Gli archetipi di Carpenter
Nel film Il signore del male, John Carpenter torna a toccare temi già affrontati in suoi film precedenti, se non rielaborati in periodi più recenti.
Carpenter confeziona un horror dalla struttura classica, con un gruppo di buoni, spaventati ma non in fuga, che si scontrano con un essere maligno. Ma il regista non ama i pericoli ben definiti, quanto il male in sé stesso. E quello che in Halloween - la notte delle streghe era il male assoluto incarnato in una sorta di uomo indistruttibile ed eterno, qui perde qualsiasi connotazione umana o corporea e diventa solamente il Male, un liquido informe pronto a prendere qualsiasi forma. Un male che inquina gli uomini, così come sarà per il virus marziano in Fantasmi da Marte.
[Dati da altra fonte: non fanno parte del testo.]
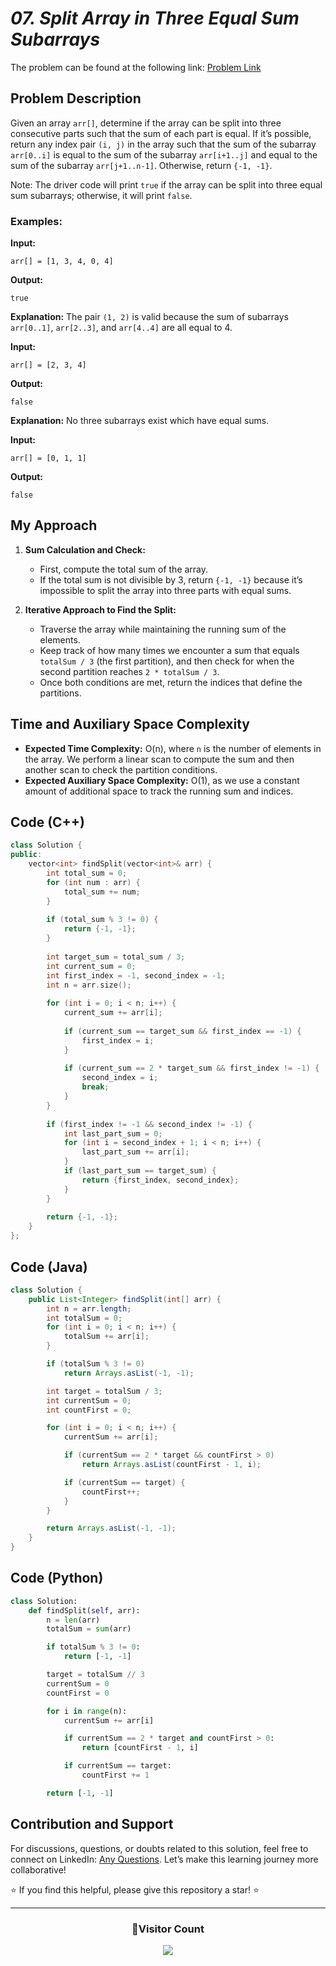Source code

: # *07. Split Array in Three Equal Sum Subarrays*

The problem can be found at the following link: [Problem Link](https://www.geeksforgeeks.org/problems/split-array-in-three-equal-sum-subarrays/1)

## Problem Description

Given an array `arr[]`, determine if the array can be split into three consecutive parts such that the sum of each part is equal. If it’s possible, return any index pair `(i, j)` in the array such that the sum of the subarray `arr[0..i]` is equal to the sum of the subarray `arr[i+1..j]` and equal to the sum of the subarray `arr[j+1..n-1]`. Otherwise, return `{-1, -1}`.

Note: The driver code will print `true` if the array can be split into three equal sum subarrays; otherwise, it will print `false`.

### Examples:

**Input:**
```
arr[] = [1, 3, 4, 0, 4]
```

**Output:**
```
true
```

**Explanation:**
The pair `(1, 2)` is valid because the sum of subarrays `arr[0..1]`, `arr[2..3]`, and `arr[4..4]` are all equal to 4.

**Input:**
```
arr[] = [2, 3, 4]
```

**Output:**
```
false
```

**Explanation:**
No three subarrays exist which have equal sums.

**Input:**
```
arr[] = [0, 1, 1]
```

**Output:**
```
false
```

## My Approach

1. **Sum Calculation and Check:**
   - First, compute the total sum of the array.
   - If the total sum is not divisible by 3, return `{-1, -1}` because it’s impossible to split the array into three parts with equal sums.

2. **Iterative Approach to Find the Split:**
   - Traverse the array while maintaining the running sum of the elements.
   - Keep track of how many times we encounter a sum that equals `totalSum / 3` (the first partition), and then check for when the second partition reaches `2 * totalSum / 3`.
   - Once both conditions are met, return the indices that define the partitions.

## Time and Auxiliary Space Complexity

- **Expected Time Complexity:** O(n), where `n` is the number of elements in the array. We perform a linear scan to compute the sum and then another scan to check the partition conditions.
- **Expected Auxiliary Space Complexity:** O(1), as we use a constant amount of additional space to track the running sum and indices.

## Code (C++)

```cpp
class Solution {
public:
    vector<int> findSplit(vector<int>& arr) {
        int total_sum = 0;
        for (int num : arr) {
            total_sum += num;
        }
        
        if (total_sum % 3 != 0) {
            return {-1, -1};
        }
        
        int target_sum = total_sum / 3;
        int current_sum = 0;
        int first_index = -1, second_index = -1;
        int n = arr.size();
        
        for (int i = 0; i < n; i++) {
            current_sum += arr[i];
            
            if (current_sum == target_sum && first_index == -1) {
                first_index = i;
            }
            
            if (current_sum == 2 * target_sum && first_index != -1) {
                second_index = i;
                break;
            }
        }
        
        if (first_index != -1 && second_index != -1) {
            int last_part_sum = 0;
            for (int i = second_index + 1; i < n; i++) {
                last_part_sum += arr[i];
            }
            if (last_part_sum == target_sum) {
                return {first_index, second_index};
            }
        }
        
        return {-1, -1};
    }
};
```

## Code (Java)

```java
class Solution {
    public List<Integer> findSplit(int[] arr) {
        int n = arr.length;
        int totalSum = 0;
        for (int i = 0; i < n; i++) {
            totalSum += arr[i];
        }

        if (totalSum % 3 != 0)
            return Arrays.asList(-1, -1);

        int target = totalSum / 3;
        int currentSum = 0;
        int countFirst = 0;  

        for (int i = 0; i < n; i++) {
            currentSum += arr[i];

            if (currentSum == 2 * target && countFirst > 0)
                return Arrays.asList(countFirst - 1, i);  

            if (currentSum == target) {
                countFirst++;  
            }
        }

        return Arrays.asList(-1, -1);
    }
}
```

## Code (Python)

```python
class Solution:
    def findSplit(self, arr):
        n = len(arr)
        totalSum = sum(arr)

        if totalSum % 3 != 0:
            return [-1, -1]

        target = totalSum // 3
        currentSum = 0
        countFirst = 0

        for i in range(n):
            currentSum += arr[i]

            if currentSum == 2 * target and countFirst > 0:
                return [countFirst - 1, i]

            if currentSum == target:
                countFirst += 1

        return [-1, -1]
```

## Contribution and Support

For discussions, questions, or doubts related to this solution, feel free to connect on LinkedIn: [Any Questions](https://www.linkedin.com/in/het-patel-8b110525a/). Let’s make this learning journey more collaborative!

⭐ If you find this helpful, please give this repository a star! ⭐

---

<div align="center">
  <h3><b>📍Visitor Count</b></h3>
</div>

<p align="center">
  <img src="https://profile-counter.glitch.me/Hunterdii/count.svg" />
</p>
Altro aspetto che differenzia l'opera da un banale horror è rappresentato da un particolare presente in moltissimi film carpenteriani. Anche qui, così come in Distretto 13: le brigate della morte o meglio ancora nel già citato Fantasmi da Marte, Carpenter omaggia un genere cinematografico da lui amato, il western, applicandone un archetipo al suo film: l'assalto del fortino. I protagonisti infatti (fra cui Victor Wong, già visto in Grosso guaio a Chinatown, e Donald Pleasence, nella parte del prete) si ritrovano rinchiusi in una vecchia chiesa, sotto l'ombra paurosa del Signore del Male, impossibilitati a fuggire perché la chiesa stessa è circondata da un gruppo di barboni, tra cui spicca in un cammeo il cantante Alice Cooper.
Ma Carpenter osa di più; non solo idea un horror in cui l'arcano e l'oscuro possono essere spiegati facendo riferimento non ad oscure tradizioni, ma alla fisica quantistica, in un ribaltamento di prospettiva mai tentato, ma si getta all'attacco di un vero taboo: la religione. Così come farà poi con il consumismo in Essi vivono, il regista non ha paura di sfidare dottrine e istituzioni profondamente radicati. Ne Il signore del male arriva a dire che la religione è una menzogna, raccontata agli uomini per nascondere loro la terribile verità. E nel finale vedremo il povero prete che si sforza di pregare, cercando di ritrovare una fede che non aveva mai messo in discussione.
Carpenter si rivela ancora un geniale sceneggiatore, anticonformista e pronto a miscelare i generi. La sua regia è all'altezza del suo genio come scrittore, mostrandoci luoghi grigi e fatiscenti, perfetti per incorniciare l'orrore che ci viene mostrato. E riesce perfettamente nel suo intento, perché il film spaventa anche se non si avvale di costosi e raffinati effetti speciali. Tutto questo perché
Carpenter sa quali siano i punti di pressione e sa sfruttare al meglio mezzi e persone. Da notare infatti che la prova degli attori, anche se quasi tutti sconosciuti, è molto buona. Completa il tutto l'ottimo accompagnamento musicale, come al solito composto da Carpenter stesso.